*Exercise details*. Entries follow. Return each line that contains the word "artists".

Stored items
——————
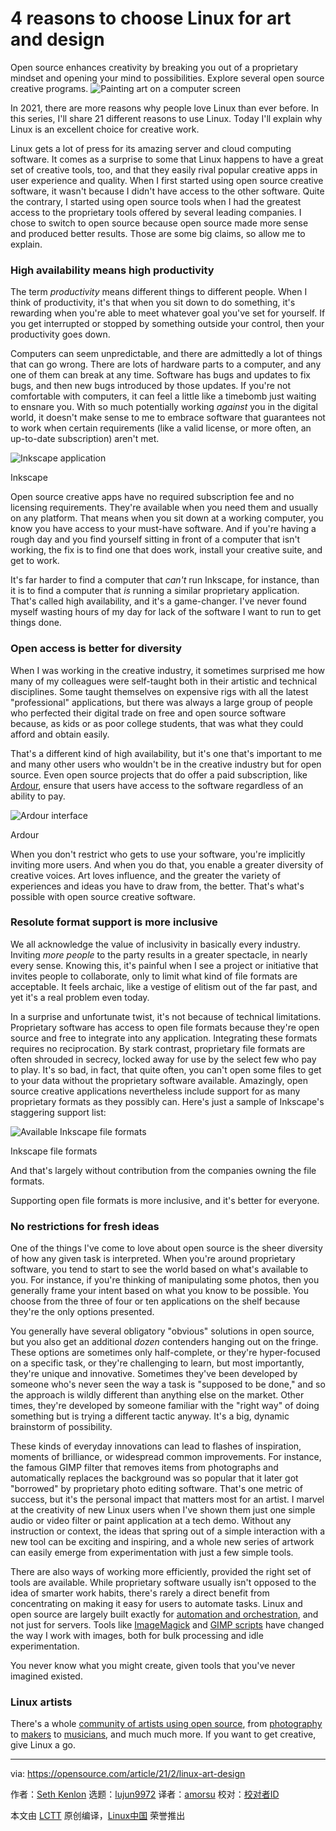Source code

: [#]: collector: (lujun9972)
[#]: translator: (amorsu)
[#]: reviewer: ( )
[#]: publisher: ( )
[#]: url: ( )
[#]: subject: (4 reasons to choose Linux for art and design)
[#]: via: (https://opensource.com/article/21/2/linux-art-design)
[#]: author: (Seth Kenlon https://opensource.com/users/seth)

4 reasons to choose Linux for art and design
======
Open source enhances creativity by breaking you out of a proprietary
mindset and opening your mind to possibilities. Explore several open
source creative programs.
![Painting art on a computer screen][1]

In 2021, there are more reasons why people love Linux than ever before. In this series, I'll share 21 different reasons to use Linux. Today I'll explain why Linux is an excellent choice for creative work.

Linux gets a lot of press for its amazing server and cloud computing software. It comes as a surprise to some that Linux happens to have a great set of creative tools, too, and that they easily rival popular creative apps in user experience and quality. When I first started using open source creative software, it wasn't because I didn't have access to the other software. Quite the contrary, I started using open source tools when I had the greatest access to the proprietary tools offered by several leading companies. I chose to switch to open source because open source made more sense and produced better results. Those are some big claims, so allow me to explain.

### High availability means high productivity

The term _productivity_ means different things to different people. When I think of productivity, it's that when you sit down to do something, it's rewarding when you're able to meet whatever goal you've set for yourself. If you get interrupted or stopped by something outside your control, then your productivity goes down.

Computers can seem unpredictable, and there are admittedly a lot of things that can go wrong. There are lots of hardware parts to a computer, and any one of them can break at any time. Software has bugs and updates to fix bugs, and then new bugs introduced by those updates. If you're not comfortable with computers, it can feel a little like a timebomb just waiting to ensnare you. With so much potentially working _against_ you in the digital world, it doesn't make sense to me to embrace software that guarantees not to work when certain requirements (like a valid license, or more often, an up-to-date subscription) aren't met.

![Inkscape application][2]

Inkscape

Open source creative apps have no required subscription fee and no licensing requirements. They're available when you need them and usually on any platform. That means when you sit down at a working computer, you know you have access to your must-have software. And if you're having a rough day and you find yourself sitting in front of a computer that isn't working, the fix is to find one that does work, install your creative suite, and get to work.

It's far harder to find a computer that _can't_ run Inkscape, for instance, than it is to find a computer that _is_ running a similar proprietary application. That's called high availability, and it's a game-changer. I've never found myself wasting hours of my day for lack of the software I want to run to get things done.

### Open access is better for diversity

When I was working in the creative industry, it sometimes surprised me how many of my colleagues were self-taught both in their artistic and technical disciplines. Some taught themselves on expensive rigs with all the latest "professional" applications, but there was always a large group of people who perfected their digital trade on free and open source software because, as kids or as poor college students, that was what they could afford and obtain easily.

That's a different kind of high availability, but it's one that's important to me and many other users who wouldn't be in the creative industry but for open source. Even open source projects that do offer a paid subscription, like [Ardour][3], ensure that users have access to the software regardless of an ability to pay.

![Ardour interface][4]

Ardour

When you don't restrict who gets to use your software, you're implicitly inviting more users. And when you do that, you enable a greater diversity of creative voices. Art loves influence, and the greater the variety of experiences and ideas you have to draw from, the better. That's what's possible with open source creative software.

### Resolute format support is more inclusive

We all acknowledge the value of inclusivity in basically every industry. Inviting _more people_ to the party results in a greater spectacle, in nearly every sense. Knowing this, it's painful when I see a project or initiative that invites people to collaborate, only to limit what kind of file formats are acceptable. It feels archaic, like a vestige of elitism out of the far past, and yet it's a real problem even today.

In a surprise and unfortunate twist, it's not because of technical limitations. Proprietary software has access to open file formats because they're open source and free to integrate into any application. Integrating these formats requires no reciprocation. By stark contrast, proprietary file formats are often shrouded in secrecy, locked away for use by the select few who pay to play. It's so bad, in fact, that quite often, you can't open some files to get to your data without the proprietary software available. Amazingly, open source creative applications nevertheless include support for as many proprietary formats as they possibly can. Here's just a sample of Inkscape's staggering support list:

![Available Inkscape file formats][5]

Inkscape file formats

And that's largely without contribution from the companies owning the file formats.

Supporting open file formats is more inclusive, and it's better for everyone.

### No restrictions for fresh ideas

One of the things I've come to love about open source is the sheer diversity of how any given task is interpreted. When you're around proprietary software, you tend to start to see the world based on what's available to you. For instance, if you're thinking of manipulating some photos, then you generally frame your intent based on what you know to be possible. You choose from the three of four or ten applications on the shelf because they're the only options presented.

You generally have several obligatory "obvious" solutions in open source, but you also get an additional _dozen_ contenders hanging out on the fringe. These options are sometimes only half-complete, or they're hyper-focused on a specific task, or they're challenging to learn, but most importantly, they're unique and innovative. Sometimes they've been developed by someone who's never seen the way a task is "supposed to be done," and so the approach is wildly different than anything else on the market. Other times, they're developed by someone familiar with the "right way" of doing something but is trying a different tactic anyway. It's a big, dynamic brainstorm of possibility.

These kinds of everyday innovations can lead to flashes of inspiration, moments of brilliance, or widespread common improvements. For instance, the famous GIMP filter that removes items from photographs and automatically replaces the background was so popular that it later got "borrowed" by proprietary photo editing software. That's one metric of success, but it's the personal impact that matters most for an artist. I marvel at the creativity of new Linux users when I've shown them just one simple audio or video filter or paint application at a tech demo. Without any instruction or context, the ideas that spring out of a simple interaction with a new tool can be exciting and inspiring, and a whole new series of artwork can easily emerge from experimentation with just a few simple tools.

There are also ways of working more efficiently, provided the right set of tools are available. While proprietary software usually isn't opposed to the idea of smarter work habits, there's rarely a direct benefit from concentrating on making it easy for users to automate tasks. Linux and open source are largely built exactly for [automation and orchestration][6], and not just for servers. Tools like [ImageMagick][7] and [GIMP scripts][8] have changed the way I work with images, both for bulk processing and idle experimentation.

You never know what you might create, given tools that you've never imagined existed.

### Linux artists

There's a whole [community of artists using open source][9], from [photography][10] to [makers][11] to [musicians][12], and much much more. If you want to get creative, give Linux a go.

--------------------------------------------------------------------------------

via: https://opensource.com/article/21/2/linux-art-design

作者：[Seth Kenlon][a]
选题：[lujun9972][b]
译者：[amorsu](https://github.com/amorsu)
校对：[校对者ID](https://github.com/校对者ID)

本文由 [LCTT](https://github.com/LCTT/TranslateProject) 原创编译，[Linux中国](https://linux.cn/) 荣誉推出

[a]: https://opensource.com/users/seth
[b]: https://github.com/lujun9972
[1]: https://opensource.com/sites/default/files/styles/image-full-size/public/lead-images/painting_computer_screen_art_design_creative.png?itok=LVAeQx3_ (Painting art on a computer screen)
[2]: https://opensource.com/sites/default/files/inkscape_0.jpg
[3]: https://community.ardour.org/subscribe
[4]: https://opensource.com/sites/default/files/ardour.jpg
[5]: https://opensource.com/sites/default/files/formats.jpg
[6]: https://opensource.com/article/20/11/orchestration-vs-automation
[7]: https://opensource.com/life/16/6/fun-and-semi-useless-toys-linux#imagemagick
[8]: https://opensource.com/article/21/1/gimp-scripting
[9]: https://librearts.org
[10]: https://pixls.us
[11]: https://www.redhat.com/en/blog/channel/red-hat-open-studio
[12]: https://linuxmusicians.com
——————
*Answer below*.
### Linux artists
There's a whole [community of artists using open source][9], from [photography][10] to [makers][11] to [musicians][12], and much much more. If you want to get creative, give Linux a go.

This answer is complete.